Рублев | страница 117
Но сам призыв галичского князя к народу, призыв, нашедший отклик, весьма показателен.
Его повторил и сын Юрия — Шемяка в 1446 году.
Юрий и его сын явно использовали недовольство масс угнетателями, сыграли на чувствах притесненных людей.
Не так важно, что галичские князья не думали всерьез опираться на ратников «в овечьих шкурах».
Важно, что смерды и ремесленники готовы были стать ратниками, готовы были свести стародавние счеты с вековечными врагами внутри самой русской земли.
В годы феодальной распри народ пользуется всяким случаем, чтобы дать выход ненависти к «знатным» и «родовитым». Конечно, между 1425 и 1428 годами, в пору «ссоры» Москвы с Галичем, такие случаи выпадают часто.
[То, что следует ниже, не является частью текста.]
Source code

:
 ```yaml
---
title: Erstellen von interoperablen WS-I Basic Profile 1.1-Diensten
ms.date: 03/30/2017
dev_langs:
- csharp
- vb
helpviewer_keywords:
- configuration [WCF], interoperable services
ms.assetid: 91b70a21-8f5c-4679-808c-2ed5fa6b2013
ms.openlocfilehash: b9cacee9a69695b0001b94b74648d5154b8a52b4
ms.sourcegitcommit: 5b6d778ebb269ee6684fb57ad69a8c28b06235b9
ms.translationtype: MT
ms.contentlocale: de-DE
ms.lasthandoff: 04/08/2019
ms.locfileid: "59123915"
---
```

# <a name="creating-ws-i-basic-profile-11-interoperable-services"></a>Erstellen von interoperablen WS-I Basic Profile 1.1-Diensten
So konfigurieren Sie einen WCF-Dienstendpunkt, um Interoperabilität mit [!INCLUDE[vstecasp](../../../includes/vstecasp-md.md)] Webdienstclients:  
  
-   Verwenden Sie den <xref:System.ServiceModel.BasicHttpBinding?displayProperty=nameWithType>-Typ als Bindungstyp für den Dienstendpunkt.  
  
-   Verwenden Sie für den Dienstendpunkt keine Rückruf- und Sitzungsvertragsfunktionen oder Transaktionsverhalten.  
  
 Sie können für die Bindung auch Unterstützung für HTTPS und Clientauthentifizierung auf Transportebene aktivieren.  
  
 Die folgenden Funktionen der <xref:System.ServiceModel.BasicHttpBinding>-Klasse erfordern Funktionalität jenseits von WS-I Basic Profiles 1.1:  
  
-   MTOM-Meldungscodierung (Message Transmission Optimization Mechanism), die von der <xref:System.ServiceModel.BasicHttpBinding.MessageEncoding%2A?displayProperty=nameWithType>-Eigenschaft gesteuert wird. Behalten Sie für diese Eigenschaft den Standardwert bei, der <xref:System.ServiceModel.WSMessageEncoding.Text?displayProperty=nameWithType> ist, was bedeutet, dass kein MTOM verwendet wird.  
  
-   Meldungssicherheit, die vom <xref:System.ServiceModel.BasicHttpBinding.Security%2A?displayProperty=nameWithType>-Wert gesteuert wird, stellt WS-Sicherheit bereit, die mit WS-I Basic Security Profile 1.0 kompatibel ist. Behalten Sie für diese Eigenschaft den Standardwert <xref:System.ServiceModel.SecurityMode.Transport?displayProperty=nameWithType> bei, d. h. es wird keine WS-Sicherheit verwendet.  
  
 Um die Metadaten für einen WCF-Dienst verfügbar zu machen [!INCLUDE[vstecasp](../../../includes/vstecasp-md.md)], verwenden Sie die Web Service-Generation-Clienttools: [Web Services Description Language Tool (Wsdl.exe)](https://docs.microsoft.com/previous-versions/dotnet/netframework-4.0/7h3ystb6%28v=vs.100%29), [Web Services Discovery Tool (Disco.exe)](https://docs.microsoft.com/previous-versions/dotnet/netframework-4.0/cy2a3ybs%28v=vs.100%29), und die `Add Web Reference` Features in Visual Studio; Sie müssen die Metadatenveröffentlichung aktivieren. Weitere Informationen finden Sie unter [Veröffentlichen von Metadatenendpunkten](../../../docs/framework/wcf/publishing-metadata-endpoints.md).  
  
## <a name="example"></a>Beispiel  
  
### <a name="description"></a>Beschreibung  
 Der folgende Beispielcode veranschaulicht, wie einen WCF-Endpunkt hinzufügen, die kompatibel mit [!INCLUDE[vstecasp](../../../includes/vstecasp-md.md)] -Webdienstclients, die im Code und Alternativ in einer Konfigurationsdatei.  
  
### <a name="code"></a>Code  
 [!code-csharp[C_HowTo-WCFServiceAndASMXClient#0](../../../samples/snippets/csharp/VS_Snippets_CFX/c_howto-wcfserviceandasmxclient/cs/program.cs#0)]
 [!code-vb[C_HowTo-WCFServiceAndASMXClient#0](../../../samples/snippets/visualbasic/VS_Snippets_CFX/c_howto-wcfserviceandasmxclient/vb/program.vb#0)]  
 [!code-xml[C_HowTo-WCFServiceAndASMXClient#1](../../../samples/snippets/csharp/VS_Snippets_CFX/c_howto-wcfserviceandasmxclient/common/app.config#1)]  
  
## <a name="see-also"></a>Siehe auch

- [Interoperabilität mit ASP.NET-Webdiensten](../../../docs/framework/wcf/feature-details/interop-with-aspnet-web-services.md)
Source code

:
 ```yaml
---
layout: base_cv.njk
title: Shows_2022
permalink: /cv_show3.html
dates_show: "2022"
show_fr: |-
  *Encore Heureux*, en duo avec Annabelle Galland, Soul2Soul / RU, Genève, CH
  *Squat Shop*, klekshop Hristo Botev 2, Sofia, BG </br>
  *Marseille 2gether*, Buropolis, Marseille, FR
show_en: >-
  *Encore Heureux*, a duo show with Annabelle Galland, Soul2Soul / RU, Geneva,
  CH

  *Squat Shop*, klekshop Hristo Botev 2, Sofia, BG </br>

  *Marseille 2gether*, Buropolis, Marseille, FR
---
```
«Чернь» отстаивает свои интересы, поддерживая то одну, то другую борющиеся стороны, эксплуатируя вынужденную «мягкость» господ, но очень редко, видимо, открыто сопротивляясь уплате налогов, долгов, выполнению повинностей и т. д.
Тем не менее «шатание» с 1425 года должно становиться все более зримым, ощутимым, опасным.
Вдобавок к этому в 1425 году происходит еще одно событие, чрезвычайное по своим последствиям, подготовившее, по существу, отпадение южной Руси от центральной.
Великий литовский князь Витовт добивается, наконец, осуществления давней мечты: собор русских епископов еще при жизни князя Василия Дмитриевича ставит киевским митрополитом угодного Витовту болгарина Григория Цамблака. Возникают две митрополии.
Это грозит распадением единой русской церкви, да со временем к нему и приводит.
В те же годы на страну снова обрушиваются голод, а потом новая эпидемия.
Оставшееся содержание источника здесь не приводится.